Paul Gilroy is one of the foremost theorists of race and racism working and teaching in the world today. Author of foundational and highly influential books such as There Ain’t No Black in the Union Jack (1987), The Black Atlantic: Modernity and Double Consciousness (1993), Against Race (2000), Postcolonial Melancholia (2005) and Darker Than Blue (2010) alongside numerous key articles, essays and critical interventions, Gilroy’s is a unique voice that speaks to the centrality and tenacity of racialised thought and representational practices in the modern world. He has transformed thinking across disciplines, from Ethnic Studies, British and American Literature, African American Studies, Black British Studies, Trans-Atlantic History and Critical Race Theory to Post-Colonial theory.
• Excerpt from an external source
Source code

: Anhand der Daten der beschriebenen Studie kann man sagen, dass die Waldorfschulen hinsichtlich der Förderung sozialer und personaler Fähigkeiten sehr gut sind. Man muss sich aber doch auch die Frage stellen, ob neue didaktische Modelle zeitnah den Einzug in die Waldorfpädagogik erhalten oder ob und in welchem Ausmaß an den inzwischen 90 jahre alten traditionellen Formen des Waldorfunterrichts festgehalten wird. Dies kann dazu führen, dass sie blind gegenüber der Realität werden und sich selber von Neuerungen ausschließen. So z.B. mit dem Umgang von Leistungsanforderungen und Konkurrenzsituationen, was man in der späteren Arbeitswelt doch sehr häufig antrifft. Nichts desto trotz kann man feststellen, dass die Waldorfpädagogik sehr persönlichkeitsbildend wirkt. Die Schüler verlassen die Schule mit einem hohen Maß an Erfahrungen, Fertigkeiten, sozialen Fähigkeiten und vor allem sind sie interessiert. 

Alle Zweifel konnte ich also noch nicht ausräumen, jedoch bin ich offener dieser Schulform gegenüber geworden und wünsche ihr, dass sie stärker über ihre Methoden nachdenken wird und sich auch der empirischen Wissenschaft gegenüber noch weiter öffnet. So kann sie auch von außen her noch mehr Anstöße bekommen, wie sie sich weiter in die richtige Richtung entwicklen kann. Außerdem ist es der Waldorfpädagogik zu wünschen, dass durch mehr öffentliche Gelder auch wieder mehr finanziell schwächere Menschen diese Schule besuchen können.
He has contributed to and shaped thinking on Afro-Modernity, aesthetic practices, diasporic poetics and practices, sound and image worlds.
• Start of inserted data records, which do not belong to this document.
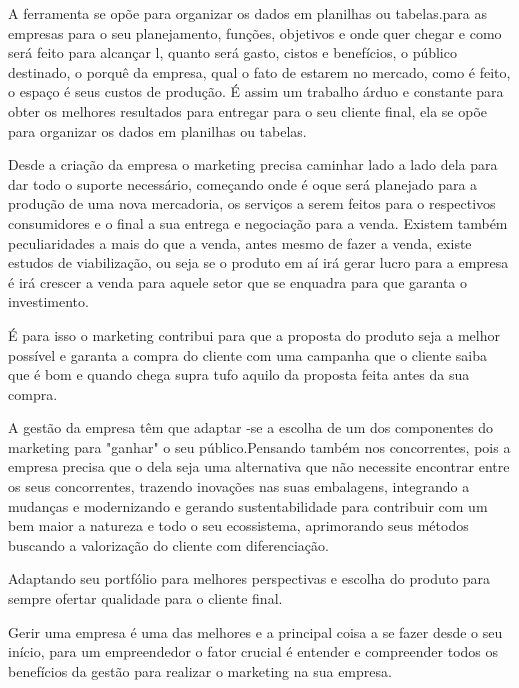 \documentclass[article, a4paper, 12pt, brazil]{abntex2}
\begin{document}
   \par A ferramenta se opõe para organizar os dados em planilhas ou tabelas.para as empresas para o seu planejamento, funções, objetivos e onde quer chegar e como será feito para alcançar l, quanto será gasto, cistos e benefícios, o público destinado, o porquê da empresa, qual o fato de estarem no mercado, como é feito, o espaço é seus custos de produção. É assim um trabalho árduo e constante para obter os melhores resultados para entregar para o seu cliente final, ela se opõe para organizar os dados em planilhas ou tabelas.\\
   \par Desde a criação da empresa o marketing precisa caminhar lado a lado dela para dar todo o suporte necessário, começando onde é oque será  planejado para a produção de uma nova mercadoria, os serviços a serem feitos para o respectivos consumidores e o final a sua entrega e negociação para a venda. Existem também peculiaridades a mais do que a venda, antes mesmo de fazer a venda, existe estudos de viabilização, ou seja se o produto em aí irá gerar lucro para a empresa é irá crescer a venda para aquele setor que se enquadra para que garanta o investimento.\\
   \par É para isso o marketing contribui para que a proposta do produto seja  a melhor possível e garanta a compra do cliente com uma campanha que o cliente saiba que é bom e quando chega supra tufo aquilo da proposta feita antes da sua compra.\\
   \par A gestão da empresa têm que adaptar -se a escolha de um dos componentes do marketing para "ganhar" o seu público.Pensando também nos concorrentes, pois a empresa precisa que o dela seja uma alternativa que não necessite encontrar entre os seus concorrentes, trazendo inovações nas suas embalagens, integrando a mudanças e modernizando e gerando sustentabilidade para contribuir com um bem maior a natureza e todo o seu ecossistema, aprimorando seus métodos buscando a valorização do cliente com diferenciação.\\
   \par Adaptando seu portfólio para melhores perspectivas e escolha do produto para sempre ofertar qualidade para o cliente final.\\
   \par Gerir uma empresa é uma das melhores e a principal coisa a se fazer desde o seu início, para um empreendedor o fator crucial é entender e compreender todos os benefícios da gestão para realizar o marketing na sua empresa.\\
\end{document}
John Sabapathy is Professor of History and works on the comparative history of Europe/Christendom primarily in the twelfth to fourteenth centuries. He also works on the Anthropocene (the period in which humans became geological forces globally), and co-convenes UCL Anthropocene – a major initiative in this area.
His monograph Officers and Accountability in Medieval England, 1170-1300, a study of English officers in a European context, won the Royal Historical Society’s Whitfield Prize for 2015. An edited collection on Individuals and Institutions in Medieval Scholasticism was published in 2020. He is an editor at The English Historical Review.